Beatrice Fox Auerbach’s father, Moses Fox, became president of G. Fox & Co. upon the death of his father, Gerson Fox. Like his father before him, Moses Fox was a pillar in the Hartford community. Very few materials concerning his private life have made it into our collection, probably because he was an extremely private man who shunned all personal publicity. We do, however, have some of his financial papers detailing his household expenses between 1928 and 1937 for his home on 1040 Prospect Ave in Hartford. These expense lists offer an interesting look into the private life of a man who was at once both well-known and not known.
The household expense lists do not cover the entire period between 1928 and 1937, but do offer fragments of his financial life. Moses was somewhat meticulous with his finances. He always itemizes his expenses by month, totals each month, and then provides totals for a set number of months. At the end of the list, under the total house expense for the given months, is a listing for what half the total expenses would be.

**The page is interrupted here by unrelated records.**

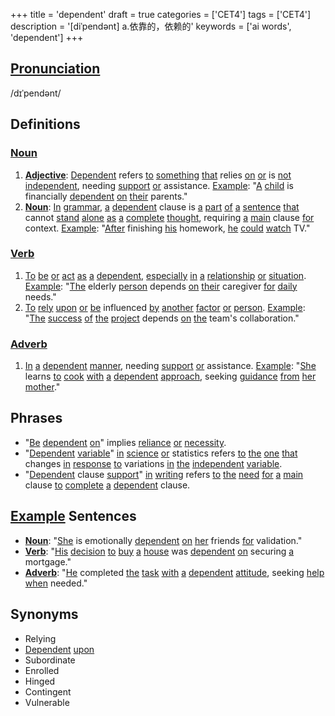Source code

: +++
title = 'dependent'
draft = true
categories = ['CET4']
tags = ['CET4']
description = '[diˈpendənt] a.依靠的，依赖的'
keywords = ['ai words', 'dependent']
+++

## [Pronunciation](/post/pronunciation/)
/dɪˈpendənt/

## Definitions
### [Noun](/post/noun/)
1. **[Adjective](/post/adjective/)**: [Dependent](/post/dependent/) refers [to](/post/to/) [something](/post/something/) [that](/post/that/) relies [on](/post/on/) [or](/post/or/) is [not](/post/not/) [independent](/post/independent/), needing [support](/post/support/) [or](/post/or/) assistance. [Example](/post/example/): "[A](/post/a/) [child](/post/child/) is financially [dependent](/post/dependent/) [on](/post/on/) [their](/post/their/) parents."
2. **[Noun](/post/noun/)**: [In](/post/in/) [grammar](/post/grammar/), [a](/post/a/) [dependent](/post/dependent/) clause is [a](/post/a/) [part](/post/part/) [of](/post/of/) [a](/post/a/) [sentence](/post/sentence/) [that](/post/that/) cannot [stand](/post/stand/) [alone](/post/alone/) [as](/post/as/) [a](/post/a/) [complete](/post/complete/) [thought](/post/thought/), requiring [a](/post/a/) [main](/post/main/) clause [for](/post/for/) context. [Example](/post/example/): "[After](/post/after/) finishing [his](/post/his/) homework, [he](/post/he/) [could](/post/could/) [watch](/post/watch/) TV."

### [Verb](/post/verb/)
1. [To](/post/to/) [be](/post/be/) [or](/post/or/) [act](/post/act/) [as](/post/as/) [a](/post/a/) [dependent](/post/dependent/), [especially](/post/especially/) [in](/post/in/) [a](/post/a/) [relationship](/post/relationship/) [or](/post/or/) [situation](/post/situation/). [Example](/post/example/): "[The](/post/the/) elderly [person](/post/person/) depends [on](/post/on/) [their](/post/their/) caregiver [for](/post/for/) [daily](/post/daily/) needs."
2. [To](/post/to/) [rely](/post/rely/) [upon](/post/upon/) [or](/post/or/) [be](/post/be/) influenced [by](/post/by/) [another](/post/another/) [factor](/post/factor/) [or](/post/or/) [person](/post/person/). [Example](/post/example/): "[The](/post/the/) [success](/post/success/) [of](/post/of/) [the](/post/the/) [project](/post/project/) depends [on](/post/on/) [the](/post/the/) team's collaboration."

### [Adverb](/post/adverb/)
1. [In](/post/in/) [a](/post/a/) [dependent](/post/dependent/) [manner](/post/manner/), needing [support](/post/support/) [or](/post/or/) assistance. [Example](/post/example/): "[She](/post/she/) learns [to](/post/to/) [cook](/post/cook/) [with](/post/with/) [a](/post/a/) [dependent](/post/dependent/) [approach](/post/approach/), seeking [guidance](/post/guidance/) [from](/post/from/) [her](/post/her/) [mother](/post/mother/)."

## Phrases
- "[Be](/post/be/) [dependent](/post/dependent/) [on](/post/on/)" implies [reliance](/post/reliance/) [or](/post/or/) [necessity](/post/necessity/).
- "[Dependent](/post/dependent/) [variable](/post/variable/)" [in](/post/in/) [science](/post/science/) [or](/post/or/) statistics refers [to](/post/to/) [the](/post/the/) [one](/post/one/) [that](/post/that/) changes [in](/post/in/) [response](/post/response/) [to](/post/to/) variations [in](/post/in/) [the](/post/the/) [independent](/post/independent/) [variable](/post/variable/).
- "[Dependent](/post/dependent/) clause [support](/post/support/)" [in](/post/in/) [writing](/post/writing/) refers [to](/post/to/) [the](/post/the/) [need](/post/need/) [for](/post/for/) [a](/post/a/) [main](/post/main/) clause [to](/post/to/) [complete](/post/complete/) [a](/post/a/) [dependent](/post/dependent/) clause.

## [Example](/post/example/) Sentences
- **[Noun](/post/noun/)**: "[She](/post/she/) is emotionally [dependent](/post/dependent/) [on](/post/on/) [her](/post/her/) friends [for](/post/for/) validation."
- **[Verb](/post/verb/)**: "[His](/post/his/) [decision](/post/decision/) [to](/post/to/) [buy](/post/buy/) [a](/post/a/) [house](/post/house/) was [dependent](/post/dependent/) [on](/post/on/) securing [a](/post/a/) mortgage."
- **[Adverb](/post/adverb/)**: "[He](/post/he/) completed [the](/post/the/) [task](/post/task/) [with](/post/with/) [a](/post/a/) [dependent](/post/dependent/) [attitude](/post/attitude/), seeking [help](/post/help/) [when](/post/when/) needed."

## Synonyms
- Relying
- [Dependent](/post/dependent/) [upon](/post/upon/)
- Subordinate
- Enrolled
- Hinged
- Contingent
- Vulnerable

I believe he does this because he and his wife, Theresa, shared their home with Beatrice and her daughters during this time period and Beatrice would have contributed the other half of the household expenses.

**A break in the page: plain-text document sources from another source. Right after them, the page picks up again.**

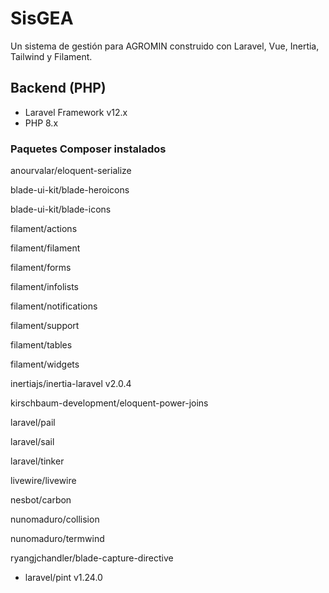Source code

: # SisGEA

Un sistema de gestión para AGROMIN construido con Laravel, Vue, Inertia, Tailwind y Filament.

## Backend (PHP)

- Laravel Framework v12.x
- PHP 8.x

### Paquetes Composer instalados

anourvalar/eloquent-serialize

blade-ui-kit/blade-heroicons

blade-ui-kit/blade-icons

filament/actions

filament/filament

filament/forms

filament/infolists

filament/notifications

filament/support

filament/tables

filament/widgets

inertiajs/inertia-laravel v2.0.4

kirschbaum-development/eloquent-power-joins

laravel/pail

laravel/sail

laravel/tinker

livewire/livewire

nesbot/carbon

nunomaduro/collision

nunomaduro/termwind

ryangjchandler/blade-capture-directive

- laravel/pint v1.24.0
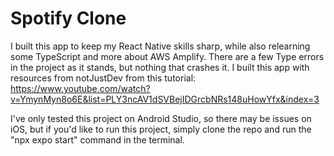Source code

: # Spotify Clone

I built this app to keep my React Native skills sharp, while also relearning some TypeScript and more about AWS Amplify. There are a few Type errors in the project as it stands,
but nothing that crashes it. I built this app with resources from notJustDev from this tutorial: https://www.youtube.com/watch?v=YmynMyn8o6E&list=PLY3ncAV1dSVBejIDGrcbNRs148uHowYfx&index=3

I've only tested this project on Android Studio, so there may be issues on iOS, but if you'd like to run this project, simply clone the repo and run the "npx expo start" command in the terminal.
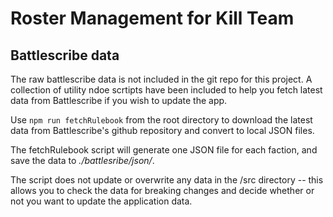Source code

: # Roster Management for Kill Team

## Battlescribe data

The raw battlescribe data is not included in the git repo for this project. A collection of utility ndoe scrtipts have been included to help you fetch latest data from Battlescribe if you wish to update the app.

Use `npm run fetchRulebook` from the root directory to download the latest data from Battlescribe's github repository and convert to local JSON files.

The fetchRulebook script will generate one JSON file for each faction, and save the data to _./battlesribe/json/_.

The script does not update or overwrite any data in the /src directory -- this allows you to check the data for breaking changes and decide whether or not you want to update the application data.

A typical month in 1935 finds the household expenses totaling about $1500. Of that, about $415 a month (sometimes slightly more) is spent on domestic help and there is almost always a line item of miscellaneous totaling exactly $400. Other expenses include repairs, which are often further broken down by the type of repair like plumbing, chimney cleaning, or awnings, garden & lawn, laundry, and other usual expenses like electricity, gas, telephone, and groceries. While it may be typical of the time, I thought it was interesting that “milk” was listed separately from “groceries” and often exceeded $50 a month.
I wonder how future researchers will use these lists and if the kind and amount of expenses will tell us anything about how the Fox family was affected by the Great Depression. I find them very interesting, as well as a wonderful source of information, and sincerely hope that other people will also be interested in them. Feel free to stop by the CHS and check them out!